Work to be completed: Restate word for word the lines of the entries below, starting with the line that holds "听到他是北京人，我一阵高兴。" and ending with the line that holds "# 104 第104章 吕文琪15.txt", and no others.

Source records:
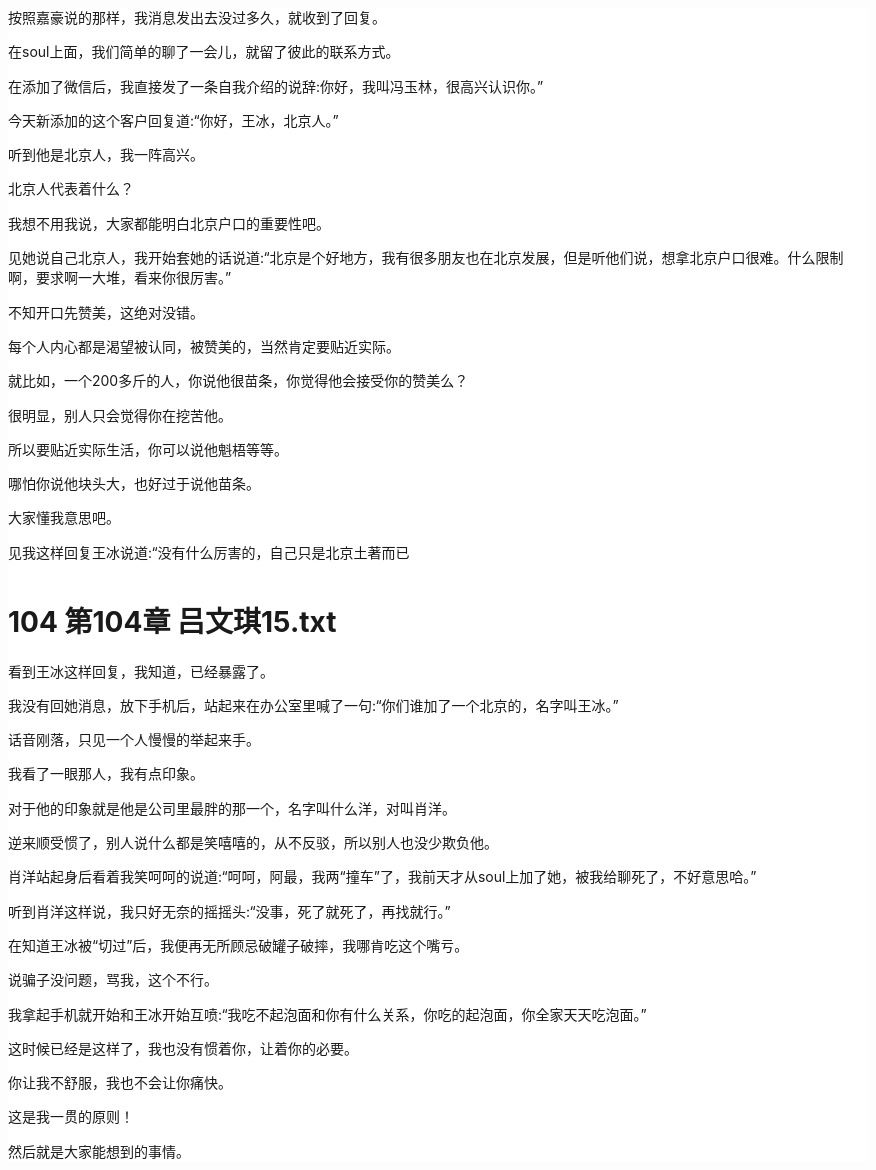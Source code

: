 按照嘉豪说的那样，我消息发出去没过多久，就收到了回复。

在soul上面，我们简单的聊了一会儿，就留了彼此的联系方式。

在添加了微信后，我直接发了一条自我介绍的说辞:你好，我叫冯玉林，很高兴认识你。”

今天新添加的这个客户回复道:“你好，王冰，北京人。”

听到他是北京人，我一阵高兴。

北京人代表着什么？

我想不用我说，大家都能明白北京户口的重要性吧。

见她说自己北京人，我开始套她的话说道:“北京是个好地方，我有很多朋友也在北京发展，但是听他们说，想拿北京户口很难。什么限制啊，要求啊一大堆，看来你很厉害。”

不知开口先赞美，这绝对没错。

每个人内心都是渴望被认同，被赞美的，当然肯定要贴近实际。

就比如，一个200多斤的人，你说他很苗条，你觉得他会接受你的赞美么？

很明显，别人只会觉得你在挖苦他。

所以要贴近实际生活，你可以说他魁梧等等。

哪怕你说他块头大，也好过于说他苗条。

大家懂我意思吧。

见我这样回复王冰说道:“没有什么厉害的，自己只是北京土著而已

# 104 第104章 吕文琪15.txt

看到王冰这样回复，我知道，已经暴露了。

我没有回她消息，放下手机后，站起来在办公室里喊了一句:“你们谁加了一个北京的，名字叫王冰。”

话音刚落，只见一个人慢慢的举起来手。

我看了一眼那人，我有点印象。

对于他的印象就是他是公司里最胖的那一个，名字叫什么洋，对叫肖洋。

逆来顺受惯了，别人说什么都是笑嘻嘻的，从不反驳，所以别人也没少欺负他。

肖洋站起身后看着我笑呵呵的说道:“呵呵，阿最，我两“撞车”了，我前天才从soul上加了她，被我给聊死了，不好意思哈。”

听到肖洋这样说，我只好无奈的摇摇头:“没事，死了就死了，再找就行。”

在知道王冰被“切过”后，我便再无所顾忌破罐子破摔，我哪肯吃这个嘴亏。

说骗子没问题，骂我，这个不行。

我拿起手机就开始和王冰开始互喷:“我吃不起泡面和你有什么关系，你吃的起泡面，你全家天天吃泡面。”

这时候已经是这样了，我也没有惯着你，让着你的必要。

你让我不舒服，我也不会让你痛快。

这是我一贯的原则！

然后就是大家能想到的事情。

Result for this exercise:
听到他是北京人，我一阵高兴。

北京人代表着什么？

我想不用我说，大家都能明白北京户口的重要性吧。

见她说自己北京人，我开始套她的话说道:“北京是个好地方，我有很多朋友也在北京发展，但是听他们说，想拿北京户口很难。什么限制啊，要求啊一大堆，看来你很厉害。”

不知开口先赞美，这绝对没错。

每个人内心都是渴望被认同，被赞美的，当然肯定要贴近实际。

就比如，一个200多斤的人，你说他很苗条，你觉得他会接受你的赞美么？

很明显，别人只会觉得你在挖苦他。

所以要贴近实际生活，你可以说他魁梧等等。

哪怕你说他块头大，也好过于说他苗条。

大家懂我意思吧。

见我这样回复王冰说道:“没有什么厉害的，自己只是北京土著而已

# 104 第104章 吕文琪15.txt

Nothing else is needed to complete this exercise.